## WHAT YOU NEED TO DO
Output the entries exactly.

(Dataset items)
__________________________________________________

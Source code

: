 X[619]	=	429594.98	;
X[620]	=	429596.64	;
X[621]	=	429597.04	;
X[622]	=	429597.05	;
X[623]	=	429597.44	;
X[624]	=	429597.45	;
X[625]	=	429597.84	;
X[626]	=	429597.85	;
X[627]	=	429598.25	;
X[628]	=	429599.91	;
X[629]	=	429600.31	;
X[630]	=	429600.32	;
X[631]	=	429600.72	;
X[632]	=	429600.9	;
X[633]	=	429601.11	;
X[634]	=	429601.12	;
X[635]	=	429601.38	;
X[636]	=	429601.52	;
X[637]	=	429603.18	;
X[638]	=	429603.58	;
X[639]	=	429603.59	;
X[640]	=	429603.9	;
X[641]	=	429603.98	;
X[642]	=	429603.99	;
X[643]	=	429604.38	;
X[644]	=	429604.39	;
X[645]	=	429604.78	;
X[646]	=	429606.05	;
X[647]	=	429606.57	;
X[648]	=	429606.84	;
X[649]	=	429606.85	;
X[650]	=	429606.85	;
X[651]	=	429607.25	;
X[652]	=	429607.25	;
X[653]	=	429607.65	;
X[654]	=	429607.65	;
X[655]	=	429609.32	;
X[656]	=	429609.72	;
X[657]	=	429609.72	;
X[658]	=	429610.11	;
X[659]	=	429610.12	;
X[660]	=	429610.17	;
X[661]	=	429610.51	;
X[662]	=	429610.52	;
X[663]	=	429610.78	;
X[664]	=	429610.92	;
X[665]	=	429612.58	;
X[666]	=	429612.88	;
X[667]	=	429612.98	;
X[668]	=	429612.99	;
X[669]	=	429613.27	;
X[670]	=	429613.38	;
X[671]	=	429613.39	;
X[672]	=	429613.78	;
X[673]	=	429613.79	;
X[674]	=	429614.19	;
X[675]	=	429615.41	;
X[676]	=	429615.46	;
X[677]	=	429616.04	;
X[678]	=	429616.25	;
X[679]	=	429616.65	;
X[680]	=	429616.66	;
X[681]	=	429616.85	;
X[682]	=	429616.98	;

__________________________________________________

## EXERCISE RESPONSE
Source code

: X[619]	=	429594.98	;
X[620]	=	429596.64	;
X[621]	=	429597.04	;
X[622]	=	429597.05	;
X[623]	=	429597.44	;
X[624]	=	429597.45	;
X[625]	=	429597.84	;
X[626]	=	429597.85	;
X[627]	=	429598.25	;
X[628]	=	429599.91	;
X[629]	=	429600.31	;
X[630]	=	429600.32	;
X[631]	=	429600.72	;
X[632]	=	429600.9	;
X[633]	=	429601.11	;
X[634]	=	429601.12	;
X[635]	=	429601.38	;
X[636]	=	429601.52	;
X[637]	=	429603.18	;
X[638]	=	429603.58	;
X[639]	=	429603.59	;
X[640]	=	429603.9	;
X[641]	=	429603.98	;
X[642]	=	429603.99	;
X[643]	=	429604.38	;
X[644]	=	429604.39	;
X[645]	=	429604.78	;
X[646]	=	429606.05	;
X[647]	=	429606.57	;
X[648]	=	429606.84	;
X[649]	=	429606.85	;
X[650]	=	429606.85	;
X[651]	=	429607.25	;
X[652]	=	429607.25	;
X[653]	=	429607.65	;
X[654]	=	429607.65	;
X[655]	=	429609.32	;
X[656]	=	429609.72	;
X[657]	=	429609.72	;
X[658]	=	429610.11	;
X[659]	=	429610.12	;
X[660]	=	429610.17	;
X[661]	=	429610.51	;
X[662]	=	429610.52	;
X[663]	=	429610.78	;
X[664]	=	429610.92	;
X[665]	=	429612.58	;
X[666]	=	429612.88	;
X[667]	=	429612.98	;
X[668]	=	429612.99	;
X[669]	=	429613.27	;
X[670]	=	429613.38	;
X[671]	=	429613.39	;
X[672]	=	429613.78	;
X[673]	=	429613.79	;
X[674]	=	429614.19	;
X[675]	=	429615.41	;
X[676]	=	429615.46	;
X[677]	=	429616.04	;
X[678]	=	429616.25	;
X[679]	=	429616.65	;
X[680]	=	429616.66	;
X[681]	=	429616.85	;
X[682]	=	429616.98	;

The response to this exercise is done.